2013 marks the return of a piece of legislation that had been introduced in every legislative session in South Carolina for almost two decades: a constitutional amendment to expand the state’s supreme court from 5 to 7 members. What makes this year different is that it is a Republican member of the majority party introducing the bill in the House (HB 3090), rather than a Democrat member of the minority party in the Senate as had been the case for decades.
First, some background.
Pre-Court of Appeals efforts
The entire Judiciary Article (Article V) was revised under a 1972 amendment. The supreme court was re-established with a membership of 5 : 1 chief justice and 4 associate judges, the same composition it had had for decades. By 1979, however, efforts were underway to expand the court from 5 to as many as 10 judges sitting in panels of 3 or 5. The issue was also wrapped up in the matter of the Court of Appeals, which the legislature had created by statute under its power to create “courts of uniform jurisdiction as may be provided for by general law.” Litigation regarding the constitutionality of the Court of Appeals statute kept the court in limbo until it began operations in September 1, 1983 and was explicitly put into the state’s constitution under a 1985 constitutional amendment.
|1979/1980||HB 3297||5 to 9||Approved by House Judiciary Committee|
|SB 1028||5 to 10, 5-judge panels||Approved by Senate Judiciary Committee|
|1981/1982||HB 2140 / SB 36||5 to 7, 3-judge panels||Killed in committee|
|SB 792||5 to 9||Never taken up|
|1983/1984||HB 2155||5, but allow legislature in future to increase to 7; explicitly create Court of Appeals in state constitution||Killed in committee|
Post-Court of Appeals efforts
Over the next decade the issue lay dormant in the legislature; it was not until the 19951996 session the subject came back up.
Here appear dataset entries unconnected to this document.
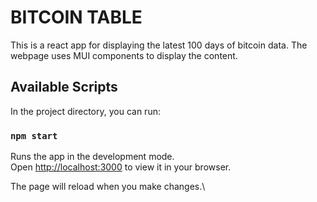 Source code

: # BITCOIN TABLE

This is a react app for displaying the latest 100 days of bitcoin data.
The webpage uses MUI components to display the content. 

## Available Scripts

In the project directory, you can run:

### `npm start`

Runs the app in the development mode.\
Open [http://localhost:3000](http://localhost:3000) to view it in your browser.

The page will reload when you make changes.\
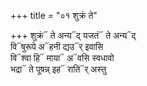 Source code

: +++
title = "०१ शुक्रं ते"

+++
शुक्रं᳓ ते अन्य᳓द् यजतं᳓ ते अन्य᳓द्  
वि᳓षुरूपे अ᳓हनी द्यउ᳓र् इवासि  
वि᳓श्वा हि᳓ माया᳓ अ᳓वसि स्वधावो  
भद्रा᳓ ते पूषन्न् इह᳓ राति᳓र् अस्तु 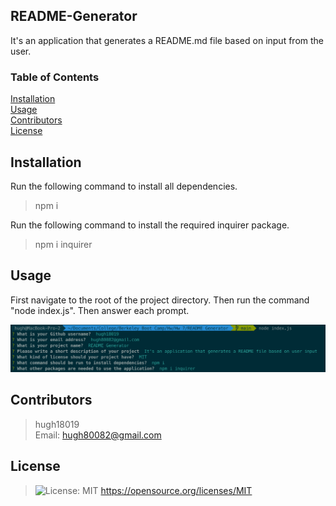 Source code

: ## README-Generator 
  It's an application that generates a README.md file based on input from the user.

  ### Table of Contents
  [Installation](#Installation)  
  [Usage](#Usage)  
  [Contributors](#Contributors)  
  [License](#License)

  <a name="Installation"></a>
  ## Installation
  Run the following command to install all dependencies.
  > npm i

  Run the following command to install the required inquirer package.
  > npm i inquirer

  <a name="Usage"></a>
  ## Usage
  First navigate to the root of the project directory.
  Then run the command "node index.js".
  Then answer each prompt.

  ![alt text](assets/images/usage.png)

  <a name="Contributors"></a>
  ## Contributors
  > hugh18019  
  > Email: hugh80082@gmail.com
  
  <a name="License"></a>
  ## License  
  > ![License: MIT](https://img.shields.io/badge/License-MIT-yellow.svg)   https://opensource.org/licenses/MIT

   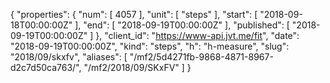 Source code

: {
  "properties": {
    "num": [
      4057
    ],
    "unit": [
      "steps"
    ],
    "start": [
      "2018-09-18T00:00:00Z"
    ],
    "end": [
      "2018-09-19T00:00:00Z"
    ],
    "published": [
      "2018-09-19T00:00:00Z"
    ]
  },
  "client_id": "https://www-api.jvt.me/fit",
  "date": "2018-09-19T00:00:00Z",
  "kind": "steps",
  "h": "h-measure",
  "slug": "2018/09/skxfv",
  "aliases": [
    "/mf2/5d4271fb-9868-4871-8967-d2c7d50ca763/",
    "/mf2/2018/09/SKxFV"
  ]
}
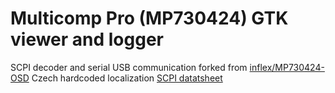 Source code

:# Multicomp Pro (MP730424) GTK viewer and logger
SCPI decoder and serial USB communication forked from [inflex/MP730424-OSD](https://github.com/inflex/MP730424-OSD)
Czech hardcoded localization
[SCPI datatsheet](https://www.farnell.com/datasheets/3205713.pdf)
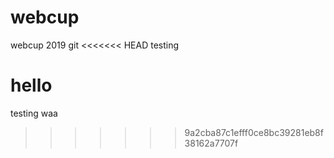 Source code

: # webcup
webcup 2019 git
<<<<<<< HEAD
testing  

hello
=======
testing 
waa
>>>>>>> 9a2cba87c1efff0ce8bc39281eb8f38162a7707f
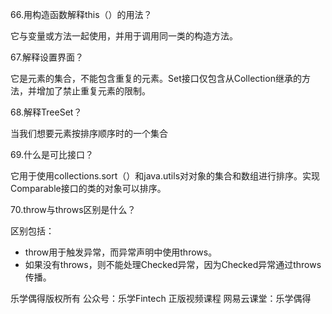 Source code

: 66.用构造函数解释this（）的用法？

它与变量或方法一起使用，并用于调用同一类的构造方法。



67.解释设置界面？

它是元素的集合，不能包含重复的元素。Set接口仅包含从Collection继承的方法，并增加了禁止重复元素的限制。



68.解释TreeSet？

当我们想要元素按排序顺序时的一个集合



69.什么是可比接口？

它用于使用collections.sort（）和java.utils对对象的集合和数组进行排序。实现Comparable接口的类的对象可以排序。



70.throw与throws区别是什么？

区别包括：

- throw用于触发异常，而异常声明中使用throws。
- 如果没有throws，则不能处理Checked异常，因为Checked异常通过throws传播。



乐学偶得版权所有  公众号：乐学Fintech  正版视频课程 网易云课堂：乐学偶得  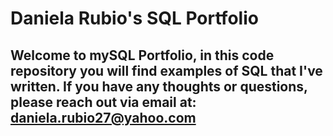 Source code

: # Daniela Rubio's SQL Portfolio

## Welcome to mySQL Portfolio, in this code repository you will find examples of SQL that I've written. If you have any thoughts or questions, please reach out via email at: daniela.rubio27@yahoo.com
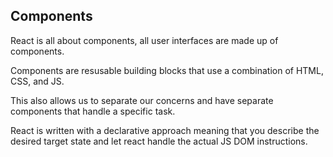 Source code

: ## Components

React is all about components, all user interfaces are made up of components.

Components are resusable building blocks that use a combination of HTML, CSS, and JS.

This also allows us to separate our concerns and have separate components that handle a specific task.

React is written with a declarative approach meaning that you describe the desired target state and let react handle the actual JS DOM instructions. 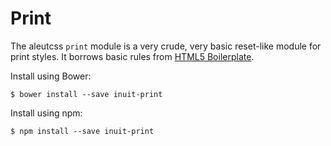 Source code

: # Print

The aleutcss `print` module is a very crude, very basic reset-like module for
print styles. It borrows basic rules from [HTML5
Boilerplate](https://github.com/h5bp/html5-boilerplate).

Install using Bower:

    $ bower install --save inuit-print

Install using npm:

    $ npm install --save inuit-print
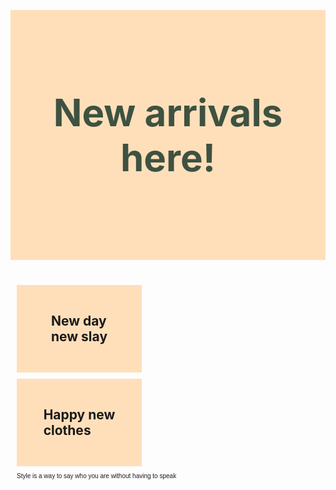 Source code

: 
<html>
<title>fashion website</title>
<style>
h1{
font-size:60px;
text-align:center;
color:#3e5241;
background-color:#ffdfba;
height:400px;
display:flex;
justify-content:center;
align-items:center;

}
</style>
<h1>New arrivals here!</h1>

<style>
h2{
display:flex;
justify-content:center;
align-items:center;
background-color:#ffdfba;
height:140px;
width:200px;
margin:10px

}

</style>



<h2>New day<br>
new slay</h2>
<h2>Happy new<br> clothes</h2>


<style>
p{

font-size:10px;
text-align:right;
font-family:arial;
margin: 10px;
display:flex;

}

</style>



<p>Style is a way to say who you are without having to speak</p>








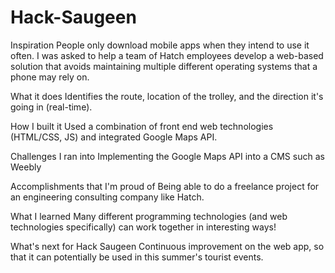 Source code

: # Hack-Saugeen
Inspiration
People only download mobile apps when they intend to use it often. I was asked to help a team of Hatch employees develop a web-based solution that avoids maintaining multiple different operating systems that a phone may rely on.

What it does
Identifies the route, location of the trolley, and the direction it's going in (real-time).

How I built it
Used a combination of front end web technologies (HTML/CSS, JS) and integrated Google Maps API.

Challenges I ran into
Implementing the Google Maps API into a CMS such as Weebly

Accomplishments that I'm proud of
Being able to do a freelance project for an engineering consulting company like Hatch.

What I learned
Many different programming technologies (and web technologies specifically) can work together in interesting ways!

What's next for Hack Saugeen
Continuous improvement on the web app, so that it can potentially be used in this summer's tourist events.
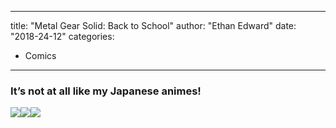 
---
title: "Metal Gear Solid: Back to School"
author: "Ethan Edward"
date: "2018-24-12"
categories:
- Comics
---

### It&#8217;s not at all like my Japanese animes!
![](/wp-content/uploads/2018/12/snake_1.png?resize=1170%2C911&#038;ssl=1)![](/wp-content/uploads/2018/12/snake_2.png?resize=1170%2C911&#038;ssl=1)![](/wp-content/uploads/2018/12/snake_3.png?resize=1170%2C911&#038;ssl=1)
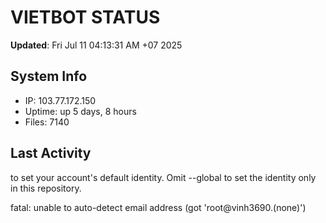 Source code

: # VIETBOT STATUS
**Updated**: Fri Jul 11 04:13:31 AM +07 2025

## System Info
- IP: 103.77.172.150
- Uptime: up 5 days, 8 hours
- Files: 7140

## Last Activity

to set your account's default identity.
Omit --global to set the identity only in this repository.

fatal: unable to auto-detect email address (got 'root@vinh3690.(none)')
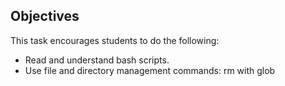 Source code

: ## Objectives

This task encourages students to do the following:
- Read and understand bash scripts.
- Use file and directory management commands: rm with glob

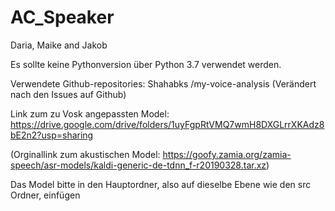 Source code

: # AC_Speaker
Daria, Maike and Jakob
 
Es sollte keine Pythonversion über Python 3.7 verwendet werden. 

Verwendete Github-repositories:
 Shahabks /my-voice-analysis   (Verändert nach den Issues auf Github)
 
Link zum zu Vosk angepassten Model: https://drive.google.com/drive/folders/1uyFgpRtVMQ7wmH8DXGLrrXKAdz8bE2n2?usp=sharing

(Orginallink zum akustischen Model: https://goofy.zamia.org/zamia-speech/asr-models/kaldi-generic-de-tdnn_f-r20190328.tar.xz)


Das Model bitte in den Hauptordner, also auf dieselbe Ebene wie den src Ordner, einfügen
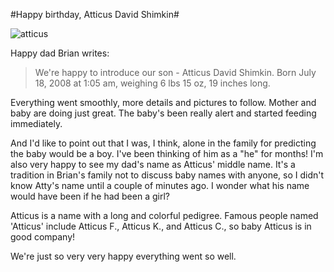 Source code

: #Happy birthday, Atticus David Shimkin#

![](http://westkarana.com/wp-content/uploads/2008/07/atticus.jpg "atticus")

Happy dad Brian writes:

> We're happy to introduce our son - Atticus David Shimkin. Born July 18, 2008 at 1:05 am, weighing 6 lbs 15 oz, 19 inches long.

Everything went smoothly, more details and pictures to follow. Mother and baby are doing just great. The baby's been really alert and started feeding immediately.



And I'd like to point out that I was, I think, alone in the family for predicting the baby would be a boy. I've been thinking of him as a "he" for months! I'm also very happy to see my dad's name as Atticus' middle name. It's a tradition in Brian's family not to discuss baby names with anyone, so I didn't know Atty's name until a couple of minutes ago. I wonder what his name would have been if he had been a girl?

Atticus is a name with a long and colorful pedigree. Famous people named 'Atticus' include Atticus F., Atticus K., and Atticus C., so baby Atticus is in good company!

We're just so very very happy everything went so well.

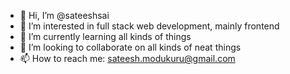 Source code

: - 👋 Hi, I’m @sateeshsai
- 👀 I’m interested in full stack web development, mainly frontend 
- 🌱 I’m currently learning all kinds of things
- 💞️ I’m looking to collaborate on all kinds of neat things
- 📫 How to reach me: sateesh.modukuru@gmail.com

<!---
sateeshsai/sateeshsai is a ✨ special ✨ repository because its `README.md` (this file) appears on your GitHub profile.
You can click the Preview link to take a look at your changes.
--->

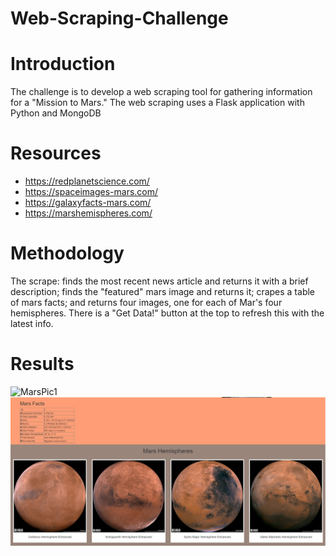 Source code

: # Web-Scraping-Challenge

# Introduction
The challenge is to develop a web scraping tool for gathering information for a "Mission to Mars." The web scraping uses a Flask application with Python and MongoDB

# Resources
* https://redplanetscience.com/
* https://spaceimages-mars.com/
* https://galaxyfacts-mars.com/
* https://marshemispheres.com/

# Methodology
The scrape: finds the most recent news article and returns it with a brief description; finds the "featured" mars image and returns it; crapes a table of mars facts; and returns four images, one for each of Mar's four hemispheres.  There is a "Get Data!" button  at the top to refresh this with the latest info.

# Results
![MarsPic1](Web-Scraping-Challenge\images\mars1.PNG)
![MarsPic2](images\mars.PNG)

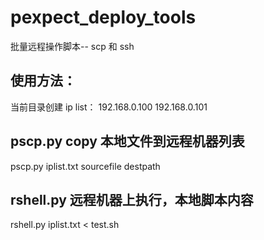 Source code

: pexpect_deploy_tools
====================

批量远程操作脚本-- scp 和 ssh 


使用方法：
---------
当前目录创建 ip list：
192.168.0.100
192.168.0.101

pscp.py copy 本地文件到远程机器列表
-----------------------------------
pscp.py iplist.txt sourcefile destpath

rshell.py 远程机器上执行，本地脚本内容
--------------------------------------
rshell.py iplist.txt < test.sh



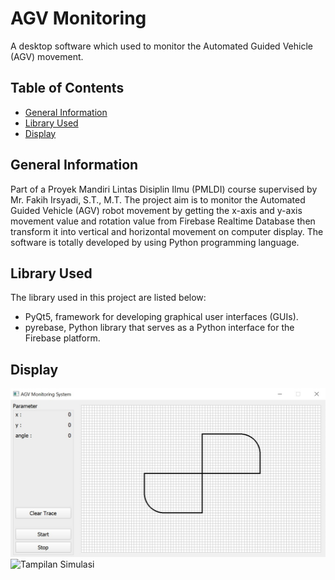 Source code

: # AGV Monitoring
A desktop software which used to monitor the Automated Guided Vehicle (AGV) movement.
## Table of Contents
* [General Information](#general-information)
* [Library Used](#library-used)
* [Display](#display)
## General Information
Part of a Proyek Mandiri Lintas Disiplin Ilmu (PMLDI) course supervised by Mr. Fakih Irsyadi, S.T., M.T. The project aim is to monitor the Automated Guided Vehicle (AGV) robot movement by getting the x-axis and y-axis movement value and rotation value from Firebase Realtime Database then transform it into vertical and horizontal movement on computer display. The software is totally developed by using Python programming language.
## Library Used
The library used in this project are listed below:
* PyQt5, framework for developing graphical user interfaces (GUIs).
* pyrebase, Python library that serves as a Python interface for the Firebase platform.
## Display
![Tampilan Awal](img-01.jpg)
![Tampilan Simulasi]()
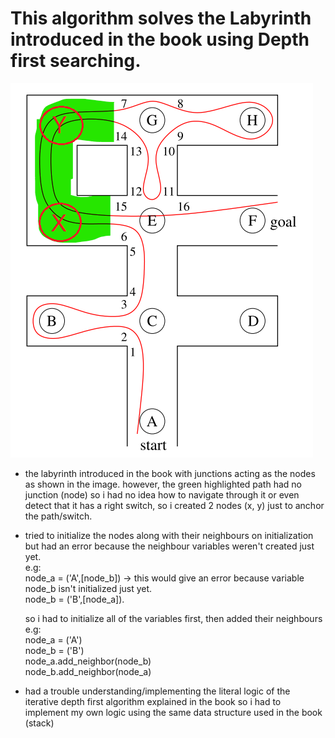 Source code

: # This algorithm solves the Labyrinth introduced in the book using Depth first searching.

![labyrinth example in the book](DFS_labyrinth.png)
- the labyrinth introduced in the book with junctions acting as the nodes as shown in the image. however, the green highlighted path had no junction (node) so i had no idea how to navigate through it or even detect that it has a right switch, so i created 2 nodes (x, y) just to anchor the path/switch.

- tried to initialize the nodes along with their neighbours on initialization but had an error because the neighbour variables weren't created just yet.<br/>  e.g: <br/>
node_a = ('A',[node_b]) -> this would give an error because variable node_b isn't initialized just yet.<br/>
node_b = ('B',[node_a]).

  so i had to initialize all of the variables first, then added their neighbours <br/>  e.g: <br/>
  node_a = ('A')<br/>
  node_b = ('B')<br/>
  node_a.add_neighbor(node_b)<br/>
  node_b.add_neighbor(node_a)<br/>

- had a trouble understanding/implementing the literal logic of the iterative depth first algorithm explained in the book so i had to implement my own logic using the same data structure used in the book (stack) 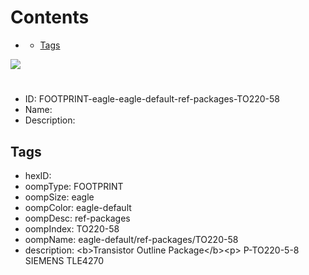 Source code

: 



Contents
========

* [](#)
	* [Tags](#tags)
  
![][im]
# 

- ID: FOOTPRINT-eagle-eagle-default-ref-packages-TO220-58
- Name: 
- Description: 

## Tags

- hexID: 
- oompType: FOOTPRINT
- oompSize: eagle
- oompColor: eagle-default
- oompDesc: ref-packages
- oompIndex: TO220-58
- oompName: eagle-default/ref-packages/TO220-58
- description: &lt;b&gt;Transistor Outline Package&lt;/b&gt;&lt;p&gt;&#xD;
P-TO220-5-8 SIEMENS TLE4270



[im]: image.png

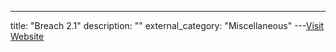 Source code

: ---
title: "Breach 2.1"
description: ""
external_category: "Miscellaneous"
---[Visit Website](https://www.hackingarticles.in/hack-breach-2-1-vm-ctf-challenge/)

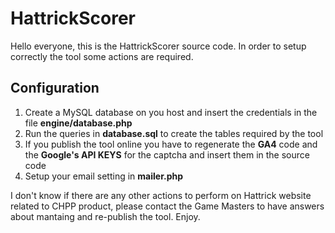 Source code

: # HattrickScorer
Hello everyone, this is the HattrickScorer source code.
In order to setup correctly the tool some actions are required.

## Configuration
1) Create a MySQL database on you host and insert the credentials in the file **engine/database.php**
2) Run the queries in **database.sql** to create the tables required by the tool
3) If you publish the tool online you have to regenerate the **GA4** code and the **Google's API KEYS** for the captcha and insert them in the source code
4) Setup your email setting in **mailer.php**

I don't know if there are any other actions to perform on Hattrick website related to CHPP product, please contact the Game Masters to have answers about mantaing and re-publish the tool.
Enjoy.
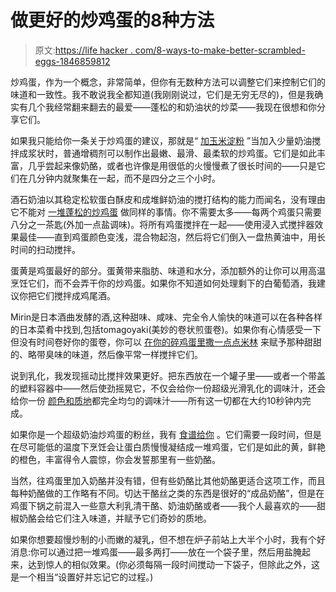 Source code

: # 做更好的炒鸡蛋的8种方法

> 原文:[https://life hacker . com/8-ways-to-make-better-scrambled-eggs-1846859812](https://lifehacker.com/8-ways-to-make-better-scrambled-eggs-1846859812)

炒鸡蛋，作为一个概念，非常简单，但你有无数种方法可以调整它们来控制它们的味道和一致性。我不敢说我全都知道(我刚刚说过，它们是无穷无尽的)，但是我确实有几个我经常翻来翻去的最爱——蓬松的和奶油状的炒菜——我现在很想和你分享它们。

如果我只能给你一条关于炒鸡蛋的建议，那就是“ [加玉米淀粉](https://skillet.lifehacker.com/have-you-heard-the-good-news-about-cornstarch-eggs-1835699803) ”当加入少量奶油搅拌成浆状时，普通增稠剂可以制作出最嫩、最滑、最柔软的炒鸡蛋。它们是如此丰富，几乎尝起来像奶酪，或者也许像是用很低的火慢慢煮了很长时间的——只是它们在几分钟内就聚集在一起，而不是四分之三个小时。

酒石奶油以其稳定松软蛋白酥皮和成堆鲜奶油的搅打结构的能力而闻名，没有理由它不能对 [一堆蓬松的炒鸡蛋](https://skillet.lifehacker.com/get-fluffier-scrambles-by-adding-cream-of-tartar-1842128443) 做同样的事情。你不需要太多——每两个鸡蛋只需要八分之一茶匙(外加一点盐调味)。将所有鸡蛋搅拌在一起——使用浸入式搅拌器效果最佳——直到鸡蛋颜色变浅，混合物起泡，然后将它们倒入一盘热黄油中，用长时间的扫动搅拌。

蛋黄是鸡蛋最好的部分。蛋黄带来脂肪、味道和水分，添加额外的让你可以用高温烹饪它们，而不会弄干你的炒鸡蛋。如果你不知道如何处理剩下的白葡萄酒，我建议你把它们搅拌成鸡尾酒。

Mirin是日本酒曲发酵的酒,这种甜味、咸味、完全令人愉快的味道可以在各种各样的日本菜肴中找到,包括tomagoyaki(美妙的卷状煎蛋卷)。如果你有心情感受一下但没有时间卷好你的蛋卷，你可以 [在你的碎鸡蛋里撒一点点米林](https://skillet.lifehacker.com/you-should-definitely-add-mirin-to-your-scrambled-eggs-1838015440) 来赋予那种甜甜的、略带臭味的味道，然后像平常一样搅拌它们。

说到乳化，我发现摇动比搅拌效果更好。把东西放在一个罐子里——或者一个带盖的塑料容器中——然后使劲摇晃它，不仅会给你一份超级光滑乳化的调味汁，还会给你一份 [颜色和质地](https://skillet.lifehacker.com/you-should-scramble-eggs-in-a-jar-1844164046)都完全均匀的调味汁——所有这一切都在大约10秒钟内完成。

如果你是一个超级奶油炒鸡蛋的粉丝，我有 [食谱给你](https://skillet.lifehacker.com/how-to-make-perfect-scrambled-eggs-no-matter-how-you-l-1819089160) 。它们需要一段时间，但是在尽可能低的温度下烹饪会让蛋白质慢慢凝结成一堆鸡蛋，它们是如此的黄，鲜艳的橙色，丰富得令人震惊，你会发誓那里有一些奶酪。

当然，往鸡蛋里加入奶酪并没有错，但有些奶酪比其他奶酪更适合这项工作，而且每种奶酪做的工作略有不同。切达干酪丝之类的东西是很好的“成品奶酪”，但是在鸡蛋下锅之前混入一些意大利乳清干酪、奶油奶酪或者——我个人最喜欢的——甜椒奶酪会给它们注入味道，并赋予它们奇妙的质地。

如果你想要超慢炒制的小而嫩的凝乳，但不想在炉子前站上大半个小时，我有个好消息:你可以通过把一堆鸡蛋——最多两打——放在一个袋子里，然后用盐腌起来，达到惊人的相似效果。(你必须每隔一段时间搅动一下袋子，但除此之外，这是一个相当“设置好并忘记它的过程。) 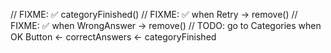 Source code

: // FIXME: ✅ categoryFinished() 
// FIXME: ✅ when Retry -> remove(<categoryFinished/>)
// FIXME: ✅ when WrongAnswer -> remove(<categories/>) 
// TODO:     go to Categories when OK Button <- correctAnswers <- categoryFinished 



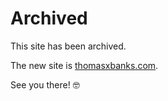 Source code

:   <h1>Archived</h1>

  <p>This site has been archived.</p>

  <p>The new site is <a href="https://thomasxbanks.com">thomasxbanks.com</a>.</p>

  <p>See you there! 🤓</p> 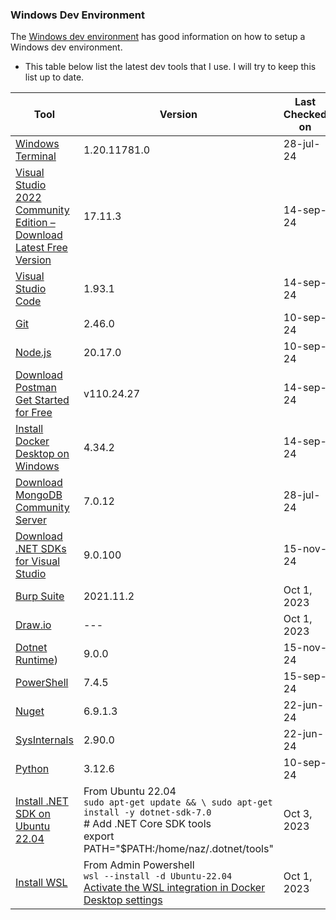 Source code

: ### Windows Dev Environment
The [Windows dev environment](https://learn.microsoft.com/en-us/windows/dev-environment/) has good information on how to setup a Windows dev environment.

- This table below list the latest dev tools that I use. I will try to keep this list up to date.

| Tool| Version | Last Checked on |
| --- | --- | --- |
| [Windows Terminal](https://www.microsoft.com/en-us/p/windows-terminal/9n0dx20hk701?activetab=pivot:overviewtab) |  1.20.11781.0 | 28-jul-24 |
| [Visual Studio 2022 Community Edition – Download Latest Free Version](https://visualstudio.microsoft.com/vs/community/) |  17.11.3 | 14-sep-24 |
| [Visual Studio Code](https://code.visualstudio.com/download) |  1.93.1 | 14-sep-24 |
| [Git](https://git-scm.com/downloads) |   2.46.0 | 10-sep-24 |
| [Node.js](https://nodejs.org/en/download/) |   20.17.0 | 10-sep-24 |
| [Download Postman Get Started for Free](https://www.postman.com/downloads/) |   v110.24.27 | 14-sep-24 |
| [Install Docker Desktop on Windows](https://docs.docker.com/docker-for-windows/install/) |  4.34.2 | 14-sep-24 |
| [Download MongoDB Community Server](https://www.mongodb.com/try/download/community) |  7.0.12 | 28-jul-24 |
| [Download .NET SDKs for Visual Studio](https://dotnet.microsoft.com/en-us/download/dotnet/9.0) |   9.0.100 | 15-nov-24 |
| [Burp Suite](https://portswigger.net/burp/communitydownload) |   2021.11.2 | Oct 1, 2023 |
| [Draw.io](https://app.diagrams.net/) |   --- | Oct 1, 2023 |
| [Dotnet Runtime](https://dotnet.microsoft.com/en-us/download/dotnet/9.0)) | 9.0.0 | 15-nov-24 |
| [PowerShell](https://docs.microsoft.com/en-us/powershell/) | 7.4.5 | 15-sep-24 |
| [Nuget]() |  6.9.1.3 | 22-jun-24 |
| [SysInternals]() |  2.90.0 | 22-jun-24 |
| [Python]() | 3.12.6 | 10-sep-24 |
| [Install .NET SDK on Ubuntu 22.04](https://learn.microsoft.com/en-us/dotnet/core/install/linux-ubuntu-2204#install-net) |   From Ubuntu 22.04 <br> `sudo apt-get update && \ sudo apt-get install -y dotnet-sdk-7.0` <br> # Add .NET Core SDK tools <br> export PATH="$PATH:/home/naz/.dotnet/tools"| Oct 3, 2023 |
| [Install WSL](https://learn.microsoft.com/en-us/windows/wsl/install#install-wsl-command) |   From Admin Powershell <br> `wsl --install -d Ubuntu-22.04` <br> [Activate the WSL integration in Docker Desktop settings](https://docs.docker.com/desktop/wsl/#turn-on-docker-desktop-wsl-2)| Oct 1, 2023 |
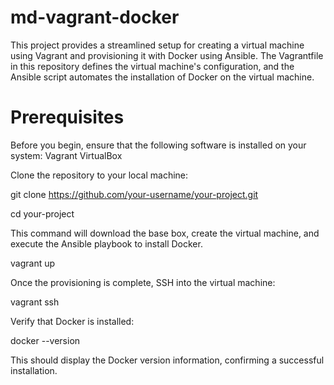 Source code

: 
# md-vagrant-docker


This project provides a streamlined setup for creating a virtual machine using Vagrant and provisioning it with Docker using Ansible. The Vagrantfile in this repository defines the virtual machine's configuration, and the Ansible script automates the installation of Docker on the virtual machine.
 
# Prerequisites
Before you begin, ensure that the following software is installed on your system:
Vagrant
VirtualBox
 
Clone the repository to your local machine:
 
  git clone https://github.com/your-username/your-project.git
  
  cd your-project

This command will download the base box, create the virtual machine, and execute the Ansible playbook to install Docker.

  vagrant up
 
Once the provisioning is complete, SSH into the virtual machine: 

  vagrant ssh
 
Verify that Docker is installed:

  docker --version

This should display the Docker version information, confirming a successful installation.
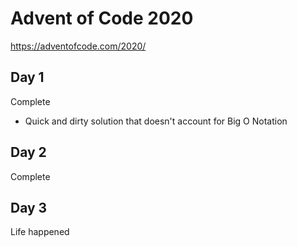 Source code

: # Advent of Code 2020
https://adventofcode.com/2020/

## Day 1
Complete
- Quick and dirty solution that doesn't account for Big O Notation

## Day 2
Complete

## Day 3
Life happened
SB 755 would have expanded the supreme court from 5 to 7 and provided the justices be elected by the general public (rather than the legislature itself, as has been the practice since the Revolutionary War), one per U.S. House district.
SB 755 was reintroduced every session for a decade by the same Democratic senator into a chamber that has had a Republican majority since 2001. None of the versions introduced ever made it out of committee.
|1995/1996||SB 755||5 to 7, one justice per U.S. House district, elected by general public||Died in committee|
Starting in 2005 the focus on these expansion efforts shifted from attempting to change both judicial selection, election-by-district, and expanding the Supreme Court to simply expanding the court.
|2005/2006||HB 4447 / SB 1096||5 to 7||Died in committtee(s)|
Curiously the 2011/2012 session saw no such bills introduced, the first time in almost 2 decades this was the case.